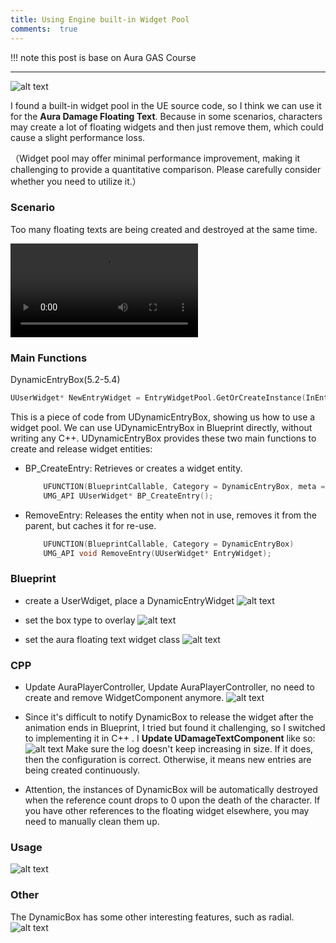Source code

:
 ```yaml
---
title: Using Engine built-in Widget Pool
comments:  true
---
```


!!! note 
    this post is base on Aura GAS Course
    
---

 ![alt text](../assets/images/WidgetPool_image.png)

I found a built-in widget pool in the UE source code, so I think we can use it for the **Aura Damage Floating Text**. Because in some scenarios, characters may create a lot of floating widgets and then just remove them, which could cause a slight performance loss.

（Widget pool may offer minimal performance improvement, making it challenging to provide a quantitative comparison. Please carefully consider whether you need to utilize it.）

### Scenario
Too many floating texts are being created and destroyed at the same time.
 
![type:video](../assets/video/floating_text.mp4)

### Main Functions
DynamicEntryBox(5.2-5.4)

``` cpp
UUserWidget* NewEntryWidget = EntryWidgetPool.GetOrCreateInstance(InEntryClass);

```

This is a piece of code from UDynamicEntryBox, showing us how to use a widget pool. We can use UDynamicEntryBox in Blueprint directly, without writing any C++. UDynamicEntryBox provides these two main functions to create and release widget entities:

- BP_CreateEntry: Retrieves or creates a widget entity.
    ``` cpp
        UFUNCTION(BlueprintCallable, Category = DynamicEntryBox, meta = (DisplayName = "Create Entry", AllowPrivateAccess = true))
        UMG_API UUserWidget* BP_CreateEntry();

    ```
- RemoveEntry: Releases the entity when not in use, removes it from the parent, but caches it for re-use.
    ``` cpp
        UFUNCTION(BlueprintCallable, Category = DynamicEntryBox)
        UMG_API void RemoveEntry(UUserWidget* EntryWidget);

    ```
    
### Blueprint
- create a UserWdiget, place a DynamicEntryWidget
![alt text](../assets/images/WidgetPool_image-2.png)

- set the box type to overlay
![alt text](../assets/images/WidgetPool_image-3.png)
- set the aura floating text widget class
![alt text](../assets/images/WidgetPool_image-4.png)



### CPP
- Update AuraPlayerController, Update AuraPlayerController, no need to create and remove WidgetComponent anymore.
![alt text](../assets/images/WidgetPool_image-1.png)

- Since it's difficult to notify DynamicBox to release the widget after the animation ends in Blueprint, I tried but found it challenging, so I switched to implementing it in C++ . I **Update UDamageTextComponent** like so:
 ![alt text](../assets/images/WidgetPool_image-5.png)
  Make sure the log doesn't keep increasing in size. If it does, then the configuration is correct. Otherwise, it means new entries are being created continuously.

- Attention, the instances of DynamicBox will be automatically destroyed when the reference count drops to 0 upon the death of the character. If you have other references to the floating widget elsewhere, you may need to manually clean them up.


### Usage
  ![alt text](../assets/images/WidgetPool_image-6.png)

### Other
The DynamicBox has some other interesting features, such as radial.
![alt text](../assets/images/WidgetPool_image-7.png)
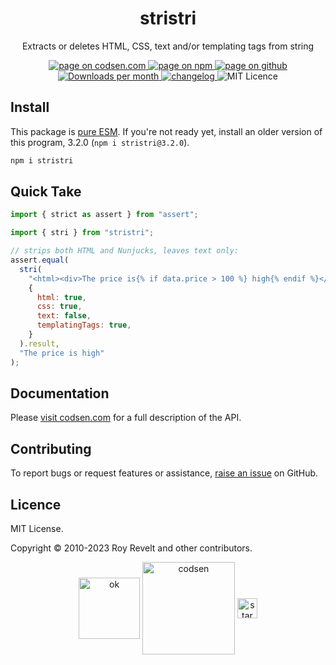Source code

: <h1 align="center">stristri</h1>

<p align="center">Extracts or deletes HTML, CSS, text and/or templating tags from string</p>

<p align="center">
  <a href="https://codsen.com/os/stristri" rel="nofollow noreferrer noopener">
    <img src="https://img.shields.io/badge/-codsen-blue?style=flat-square" alt="page on codsen.com">
  </a>
  <a href="https://www.npmjs.com/package/stristri" rel="nofollow noreferrer noopener">
    <img src="https://img.shields.io/badge/-npm-blue?style=flat-square" alt="page on npm">
  </a>
  <a href="https://github.com/codsen/codsen/tree/main/packages/stristri" rel="nofollow noreferrer noopener">
    <img src="https://img.shields.io/badge/-github-blue?style=flat-square" alt="page on github">
  </a>
  <a href="https://npmcharts.com/compare/stristri?interval=30" rel="nofollow noreferrer noopener" target="_blank">
    <img src="https://img.shields.io/npm/dm/stristri.svg?style=flat-square" alt="Downloads per month">
  </a>
  <a href="https://codsen.com/os/stristri/changelog" rel="nofollow noreferrer noopener">
    <img src="https://img.shields.io/badge/changelog-here-brightgreen?style=flat-square" alt="changelog">
  </a>
  <img src="https://img.shields.io/badge/licence-MIT-brightgreen.svg?style=flat-square" alt="MIT Licence">
</p>

## Install

This package is [pure ESM](https://gist.github.com/sindresorhus/a39789f98801d908bbc7ff3ecc99d99c). If you're not ready yet, install an older version of this program, 3.2.0 (`npm i stristri@3.2.0`).

```bash
npm i stristri
```

## Quick Take

```js
import { strict as assert } from "assert";

import { stri } from "stristri";

// strips both HTML and Nunjucks, leaves text only:
assert.equal(
  stri(
    "<html><div>The price is{% if data.price > 100 %} high{% endif %}</div>",
    {
      html: true,
      css: true,
      text: false,
      templatingTags: true,
    }
  ).result,
  "The price is high"
);
```

## Documentation

Please [visit codsen.com](https://codsen.com/os/stristri/) for a full description of the API.

## Contributing

To report bugs or request features or assistance, [raise an issue](https://github.com/codsen/codsen/issues/new/choose) on GitHub.

## Licence

MIT License.

Copyright © 2010-2023 Roy Revelt and other contributors.

<p align="center"><img src="https://codsen.com/images/png-codsen-ok.png" width="98" alt="ok" align="center"> <img src="https://codsen.com/images/png-codsen-1.png" width="148" alt="codsen" align="center"> <img src="https://codsen.com/images/png-codsen-star-small.png" width="32" alt="star" align="center"></p>
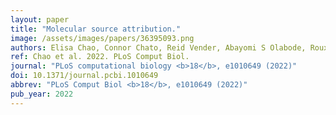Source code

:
 ```yaml
---
layout: paper
title: "Molecular source attribution."
image: /assets/images/papers/36395093.png
authors: Elisa Chao, Connor Chato, Reid Vender, Abayomi S Olabode, Roux-Cil Ferreira, Art F Y Poon
ref: Chao et al. 2022. PLoS Comput Biol.
journal: "PLoS computational biology <b>18</b>, e1010649 (2022)"
doi: 10.1371/journal.pcbi.1010649
abbrev: "PLoS Comput Biol <b>18</b>, e1010649 (2022)"
pub_year: 2022
---
```


<br />
<div data-badge-popover="right" data-badge-type="donut" data-pmid="36395093" data-hide-no-mentions="true" class="altmetric-embed"></div>

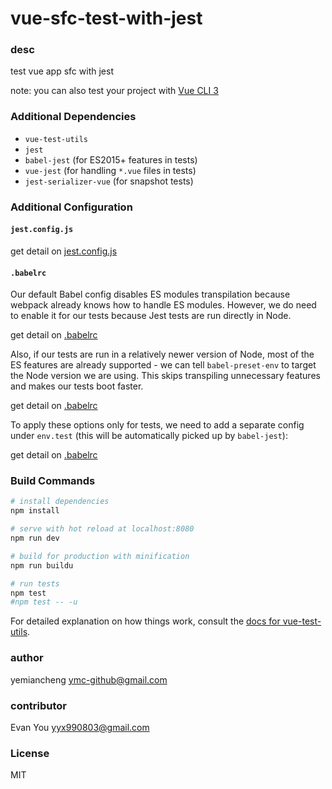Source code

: # vue-sfc-test-with-jest

### desc

test vue app sfc with jest

note: you can also test your project with [Vue CLI 3](https://cli.vuejs.org/)

### Additional Dependencies

- `vue-test-utils`
- `jest`
- `babel-jest` (for ES2015+ features in tests)
- `vue-jest` (for handling `*.vue` files in tests)
- `jest-serializer-vue` (for snapshot tests)

### Additional Configuration

#### `jest.config.js`

get detail on [jest.config.js](./jest.config.js#L1-#L21)


#### `.babelrc`

Our default Babel config disables ES modules transpilation because webpack already knows how to handle ES modules. However, we do need to enable it for our tests because Jest tests are run directly in Node.

get detail on [.babelrc](./.babelrc#L1-#L4)

Also, if our tests are run in a relatively newer version of Node, most of the ES features are already supported - we can tell `babel-preset-env` to target the Node version we are using. This skips transpiling unnecessary features and makes our tests boot faster.

get detail on [.babelrc](./.babelrc#L8)

To apply these options only for tests, we need to add a separate config under `env.test` (this will be automatically picked up by `babel-jest`):

get detail on [.babelrc](./.babelrc#L6)



### Build Commands

``` bash
# install dependencies
npm install

# serve with hot reload at localhost:8080
npm run dev

# build for production with minification
npm run buildu

# run tests
npm test
#npm test -- -u
```

For detailed explanation on how things work, consult the [docs for vue-test-utils](https://vue-test-utils.vuejs.org/guides/#testing-single-file-components-with-jest).


### author

yemiancheng <ymc-github@gmail.com>

### contributor

Evan You <yyx990803@gmail.com>


### License

MIT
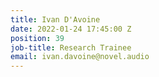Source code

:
 ```yaml
---
title: Ivan D'Avoine
date: 2022-01-24 17:45:00 Z
position: 39
job-title: Research Trainee
email: ivan.davoine@novel.audio
---
```


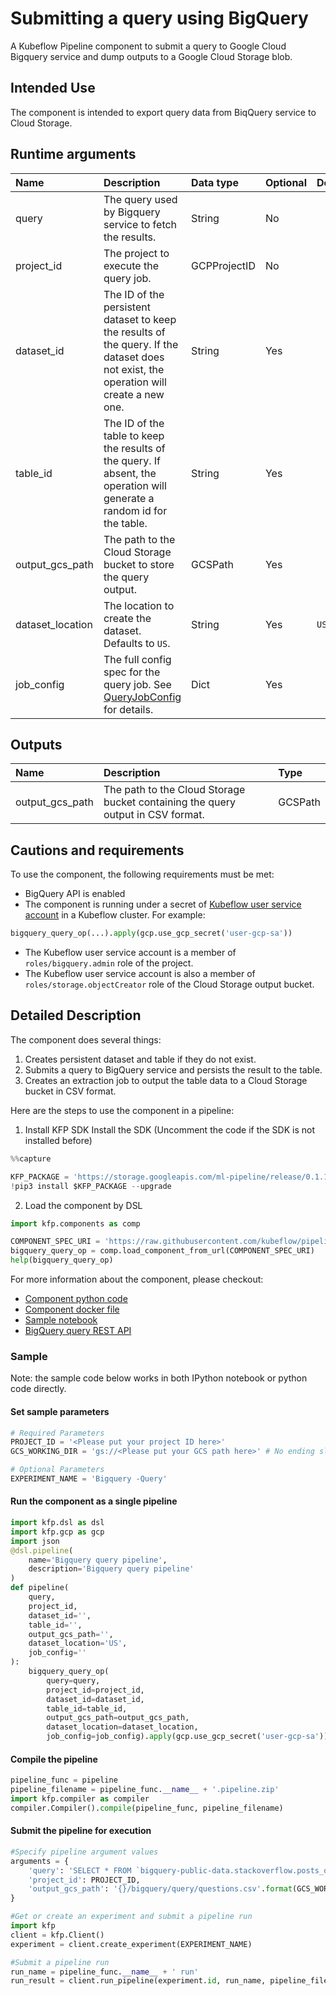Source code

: 
# Submitting a query using BigQuery 
A Kubeflow Pipeline component to submit a query to Google Cloud Bigquery service and dump outputs to a Google Cloud Storage blob. 

## Intended Use
The component is intended to export query data from BiqQuery service to Cloud Storage. 

## Runtime arguments
Name | Description | Data type | Optional | Default
:--- | :---------- | :-------- | :------- | :------
query | The query used by Bigquery service to fetch the results. | String | No |
project_id | The project to execute the query job. | GCPProjectID | No |
dataset_id | The ID of the persistent dataset to keep the results of the query. If the dataset does not exist, the operation will create a new one. | String | Yes | ` `
table_id | The ID of the table to keep the results of the query. If absent, the operation will generate a random id for the table. | String | Yes | ` `
output_gcs_path | The path to the Cloud Storage bucket to store the query output. | GCSPath | Yes | ` `
dataset_location | The location to create the dataset. Defaults to `US`. | String | Yes | `US`
job_config | The full config spec for the query job. See [QueryJobConfig](https://googleapis.github.io/google-cloud-python/latest/bigquery/generated/google.cloud.bigquery.job.QueryJobConfig.html#google.cloud.bigquery.job.QueryJobConfig) for details. | Dict | Yes | ` `


## Outputs
Name | Description | Type
:--- | :---------- | :---
output_gcs_path | The path to the Cloud Storage bucket containing the query output in CSV format. | GCSPath

## Cautions and requirements
To use the component, the following requirements must be met:
* BigQuery API is enabled
* The component is running under a secret of [Kubeflow user service account](https://www.kubeflow.org/docs/started/getting-started-gke/#gcp-service-accounts) in a Kubeflow cluster. For example:

```python
bigquery_query_op(...).apply(gcp.use_gcp_secret('user-gcp-sa'))

```

* The Kubeflow user service account is a member of `roles/bigquery.admin` role of the project.
* The Kubeflow user service account is also a member of `roles/storage.objectCreator` role of the Cloud Storage output bucket.

## Detailed Description
The component does several things:
1. Creates persistent dataset and table if they do not exist.
1. Submits a query to BigQuery service and persists the result to the table.
1. Creates an extraction job to output the table data to a Cloud Storage bucket in CSV format.

Here are the steps to use the component in a pipeline:
1. Install KFP SDK
Install the SDK (Uncomment the code if the SDK is not installed before)


```python
%%capture

KFP_PACKAGE = 'https://storage.googleapis.com/ml-pipeline/release/0.1.13/kfp.tar.gz'
!pip3 install $KFP_PACKAGE --upgrade
```

2. Load the component by DSL


```python
import kfp.components as comp

COMPONENT_SPEC_URI = 'https://raw.githubusercontent.com/kubeflow/pipelines/d2f5cc92a46012b9927209e2aaccab70961582dc/components/gcp/bigquery/query/component.yaml'
bigquery_query_op = comp.load_component_from_url(COMPONENT_SPEC_URI)
help(bigquery_query_op)
```

For more information about the component, please checkout:
* [Component python code](https://github.com/kubeflow/pipelines/blob/master/component_sdk/python/kfp_component/google/bigquery/_query.py)
* [Component docker file](https://github.com/kubeflow/pipelines/blob/master/components/gcp/container/Dockerfile)
* [Sample notebook](https://github.com/kubeflow/pipelines/blob/master/components/gcp/bigquery/query/sample.ipynb)
* [BigQuery query REST API](https://cloud.google.com/bigquery/docs/reference/rest/v2/jobs/query)


### Sample

Note: the sample code below works in both IPython notebook or python code directly.

#### Set sample parameters


```python
# Required Parameters
PROJECT_ID = '<Please put your project ID here>'
GCS_WORKING_DIR = 'gs://<Please put your GCS path here>' # No ending slash

# Optional Parameters
EXPERIMENT_NAME = 'Bigquery -Query'
```

#### Run the component as a single pipeline


```python
import kfp.dsl as dsl
import kfp.gcp as gcp
import json
@dsl.pipeline(
    name='Bigquery query pipeline',
    description='Bigquery query pipeline'
)
def pipeline(
    query, 
    project_id, 
    dataset_id='', 
    table_id='', 
    output_gcs_path='', 
    dataset_location='US', 
    job_config=''
):
    bigquery_query_op(
        query=query, 
        project_id=project_id, 
        dataset_id=dataset_id, 
        table_id=table_id, 
        output_gcs_path=output_gcs_path, 
        dataset_location=dataset_location, 
        job_config=job_config).apply(gcp.use_gcp_secret('user-gcp-sa'))
```

#### Compile the pipeline


```python
pipeline_func = pipeline
pipeline_filename = pipeline_func.__name__ + '.pipeline.zip'
import kfp.compiler as compiler
compiler.Compiler().compile(pipeline_func, pipeline_filename)
```

#### Submit the pipeline for execution


```python
#Specify pipeline argument values
arguments = {
    'query': 'SELECT * FROM `bigquery-public-data.stackoverflow.posts_questions` LIMIT 10',
    'project_id': PROJECT_ID,
    'output_gcs_path': '{}/bigquery/query/questions.csv'.format(GCS_WORKING_DIR)
}

#Get or create an experiment and submit a pipeline run
import kfp
client = kfp.Client()
experiment = client.create_experiment(EXPERIMENT_NAME)

#Submit a pipeline run
run_name = pipeline_func.__name__ + ' run'
run_result = client.run_pipeline(experiment.id, run_name, pipeline_filename, arguments)
```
_ _ _ _ _
• EXERCISE DESCRIPTION
Repeat, with no pictures, every line from the top of the entries above through the line that has "### Blueprint", keeping each one exact.

• SOLVED EXERCISE
Source code

:
 ```yaml
---
title: Using Engine built-in Widget Pool
comments:  true
---
```


!!! note 
    this post is base on Aura GAS Course
    
---

 ![alt text](../assets/images/WidgetPool_image.png)

I found a built-in widget pool in the UE source code, so I think we can use it for the **Aura Damage Floating Text**. Because in some scenarios, characters may create a lot of floating widgets and then just remove them, which could cause a slight performance loss.

（Widget pool may offer minimal performance improvement, making it challenging to provide a quantitative comparison. Please carefully consider whether you need to utilize it.）

### Scenario
Too many floating texts are being created and destroyed at the same time.
 
![type:video](../assets/video/floating_text.mp4)

### Main Functions
DynamicEntryBox(5.2-5.4)

``` cpp
UUserWidget* NewEntryWidget = EntryWidgetPool.GetOrCreateInstance(InEntryClass);

```

This is a piece of code from UDynamicEntryBox, showing us how to use a widget pool. We can use UDynamicEntryBox in Blueprint directly, without writing any C++. UDynamicEntryBox provides these two main functions to create and release widget entities:

- BP_CreateEntry: Retrieves or creates a widget entity.
    ``` cpp
        UFUNCTION(BlueprintCallable, Category = DynamicEntryBox, meta = (DisplayName = "Create Entry", AllowPrivateAccess = true))
        UMG_API UUserWidget* BP_CreateEntry();

    ```
- RemoveEntry: Releases the entity when not in use, removes it from the parent, but caches it for re-use.
    ``` cpp
        UFUNCTION(BlueprintCallable, Category = DynamicEntryBox)
        UMG_API void RemoveEntry(UUserWidget* EntryWidget);

    ```
    
### Blueprint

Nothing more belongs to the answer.